TASK BRIEF
Could you write out, word for word, each line from the one containing "Code for implementing" to the last line of the data below, both included and nothing more?

INPUT RECORDS
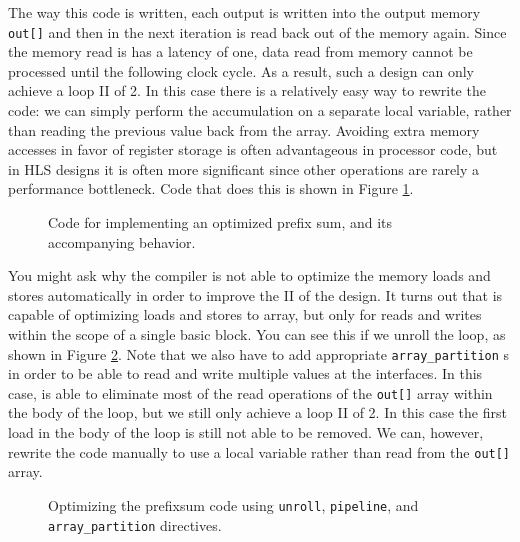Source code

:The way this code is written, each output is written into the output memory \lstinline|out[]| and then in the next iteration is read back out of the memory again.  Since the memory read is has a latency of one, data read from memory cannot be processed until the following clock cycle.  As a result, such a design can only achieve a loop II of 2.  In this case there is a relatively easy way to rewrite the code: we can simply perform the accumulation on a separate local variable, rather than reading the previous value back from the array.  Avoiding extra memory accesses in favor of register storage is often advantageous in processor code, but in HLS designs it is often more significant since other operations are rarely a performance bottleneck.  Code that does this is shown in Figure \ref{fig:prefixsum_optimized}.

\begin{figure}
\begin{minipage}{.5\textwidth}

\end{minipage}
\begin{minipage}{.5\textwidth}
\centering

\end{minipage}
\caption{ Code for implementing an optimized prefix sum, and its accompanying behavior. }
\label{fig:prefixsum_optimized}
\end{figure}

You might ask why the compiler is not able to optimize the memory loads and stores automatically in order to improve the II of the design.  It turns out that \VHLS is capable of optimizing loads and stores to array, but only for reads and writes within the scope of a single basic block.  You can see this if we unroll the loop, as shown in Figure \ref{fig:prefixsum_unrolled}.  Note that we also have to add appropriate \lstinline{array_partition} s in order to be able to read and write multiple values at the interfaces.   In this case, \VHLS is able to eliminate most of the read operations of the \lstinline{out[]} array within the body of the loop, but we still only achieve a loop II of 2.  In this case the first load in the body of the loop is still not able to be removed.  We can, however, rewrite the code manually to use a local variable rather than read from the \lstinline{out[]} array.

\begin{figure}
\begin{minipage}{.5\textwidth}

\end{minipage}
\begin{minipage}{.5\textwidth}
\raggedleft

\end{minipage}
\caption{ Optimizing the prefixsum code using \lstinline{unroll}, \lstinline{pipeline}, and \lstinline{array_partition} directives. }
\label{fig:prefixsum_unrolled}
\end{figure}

TASK ANSWER
\caption{ Code for implementing an optimized prefix sum, and its accompanying behavior. }
\label{fig:prefixsum_optimized}
\end{figure}

You might ask why the compiler is not able to optimize the memory loads and stores automatically in order to improve the II of the design.  It turns out that \VHLS is capable of optimizing loads and stores to array, but only for reads and writes within the scope of a single basic block.  You can see this if we unroll the loop, as shown in Figure \ref{fig:prefixsum_unrolled}.  Note that we also have to add appropriate \lstinline{array_partition} s in order to be able to read and write multiple values at the interfaces.   In this case, \VHLS is able to eliminate most of the read operations of the \lstinline{out[]} array within the body of the loop, but we still only achieve a loop II of 2.  In this case the first load in the body of the loop is still not able to be removed.  We can, however, rewrite the code manually to use a local variable rather than read from the \lstinline{out[]} array.

\begin{figure}
\begin{minipage}{.5\textwidth}

\end{minipage}
\begin{minipage}{.5\textwidth}
\raggedleft

\end{minipage}
\caption{ Optimizing the prefixsum code using \lstinline{unroll}, \lstinline{pipeline}, and \lstinline{array_partition} directives. }
\label{fig:prefixsum_unrolled}
\end{figure}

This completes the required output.